Consider a thought experiment. Let's go back to late 2002 and early 2003. Assume that the build up on the WMD front is more or less as it transpired. But assume, for our counterfactual, that the costs of what we were getting into had been made pretty candidly clear. Half a million troops to secure the place, maybe years of occupation and nation-building. Then you get to early 2003 when it was clear that even if there was some mustard gas hidden away somewhere, that beside those lamo rockets the inspectors found, there really weren't any big WMD programs or stockpiles. Remember, that was clear, before the war started. Once that was clear, and if people knew the costs of what we were getting ourselves into, is there any way the president would have had any support for still going to war, pretty much just for the hell of it?

This is the key. Yes, the American people probably won't support what it takes to make this happen. That's because they make a perfectly rational calculation that so much blood and money for no particular reason just isn't worth it. They're only in this situation because President Bush and his advisors gamed the public into this war on false pretenses knowing that once they were it would be almost impossible to get back out.

Josh again:
I don't like to use such words but I can only think to call the denial and buck-passing sickening. I can't think of another word that captures the gut reaction.

Here's the lede to Mort Kondracke's new column in Roll Call (emphasis added) ...

All over the world, scoundrels are ascendant, rising on a tide of American weakness. It makes for a perilous future.

President Bush bet his presidency — and America’s world leadership — on the war in Iraq. Tragically, it looks as though he bit off more than the American people were willing to chew.

The U.S. is failing in Iraq. Bush’s policy was repudiated by the American people in the last election. And now America’s enemies and rivals are pressing their advantage, including Iran, Syria, the Taliban, Sudan, Russia and Venezuela. We have yet to hear from al-Qaida.

Let's first take note that the 'blame the American people for Bush's screw-ups' meme has definitely hit the big time. It's not Bush who bit off more than he could chew or did something incredibly stupid or screwed things up in a way that defies all imagining. Bush's 'error' here is not realizing in advance that the American people would betray him as he was marching into history. The 'tragedy' is that Bush "bit off more than the American people were willing to chew." That just takes my breath away.

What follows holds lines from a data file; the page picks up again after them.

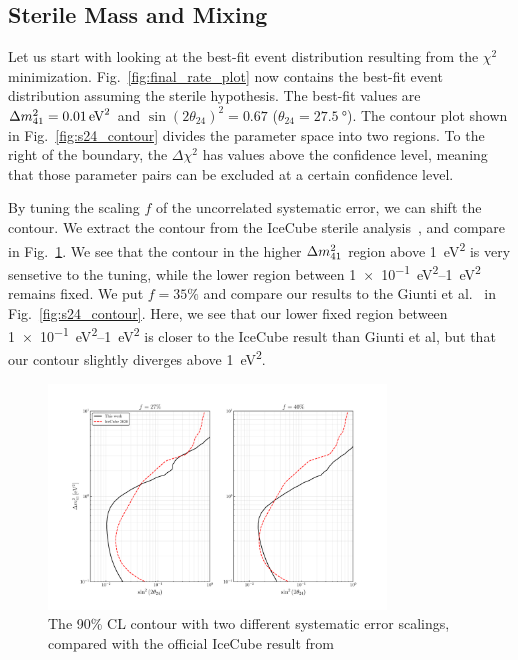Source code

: \subsection{Sterile Mass and Mixing}
Let us start with looking at the best-fit event distribution resulting from the $\chi^2$ minimization.
Fig.~\ref{fig:final_rate_plot} now contains the best-fit event distribution assuming the sterile hypothesis.
The best-fit values are $\dm[41] = \SI{0.01}{\eV\squared}$ and 
$\sin(2\theta_{24})^2 = 0.67$ ($\theta_{24} = \SI{27.5}{\degree}$). %
The contour plot shown in Fig.~\ref{fig:s24_contour} divides the parameter space into two regions.
To the right of the boundary, the $\Delta \chi^2$ has values above the confidence level, meaning that 
those parameter pairs can be excluded at a certain confidence level.

By tuning the scaling $f$ of the uncorrelated systematic error, we can shift the contour. We extract the contour from the 
IceCube sterile analysis~\cite{IC2020}, and compare in Fig.~\ref{fig:error_tuning}. We see that the contour in the 
higher $\dm[41]$ region above \SI{1}{\eV\squared} is very sensetive to the tuning, while the lower region between \SIrange[]{1e-1}{1}{\eV\squared}
remains fixed. We put $f=35\%$ and compare our results to the Giunti et al.~\cite{gariazzoUpdatedGlobalAnalysis2017} in Fig.~\ref{fig:s24_contour}.
Here, we see that our lower fixed region between \SIrange{1e-1}{1}{\eV\squared} is closer to the IceCube result than Giunti et al, but that 
our contour slightly diverges above \SI{1}{\eV\squared}. 
\begin{figure}
    \centering
    \includegraphics[width=0.8\textwidth]{figures/s24_error_tuning.pdf}
    \caption{The 90\% CL contour with two different systematic error scalings, compared 
    with the official IceCube result from~\cite{IC2020}}\label{fig:error_tuning}
\end{figure}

Now come down to the third graf. Bush gets repudiated in the mid-term election ... "And now ..." In standard English the import of this phrasing is pretty clear: it's the repudiation of Bush's tough policies that have led to the international axis of evil states rising against us. Is he serious? The world has gone to hell in a hand basket since the election? In the last three weeks? The whole column is an open war on cause and effect.

This is noxious, risible, fetid thinking. But there it is. That's the story they want to tell. The whole place is rotten down to the very core.

Still more Josh:
Watching the president snap back to his usual state of denial, what I've been thinking about recently is how much of a difference it would have made if the White House had publicly recognized, say back in 2004, that Iraq was on a slow slide toward anarchy and started rethinking things enough to stem the descent to disaster. Let's say early 2005. Earlier the better. But let's give the benefit of the doubt and say it would have been hard to make the course correction in the midst of a presidential election. How much could have been accomplished? How much of this could have been avoided if the White House hadn't continued to pretend, for political reasons, that things were going well? And since the president now seems inclined to continue with his disastrous policy for the next two years, should we ask in advance what could have been avoided over the next two years if he'd only had the courage to confront reality today.

1 Comments:

Blogger Nelson said...

America doesn't have the will. They are sooo weak-kneed that they wouldn't fight for their own freedoms if they had to.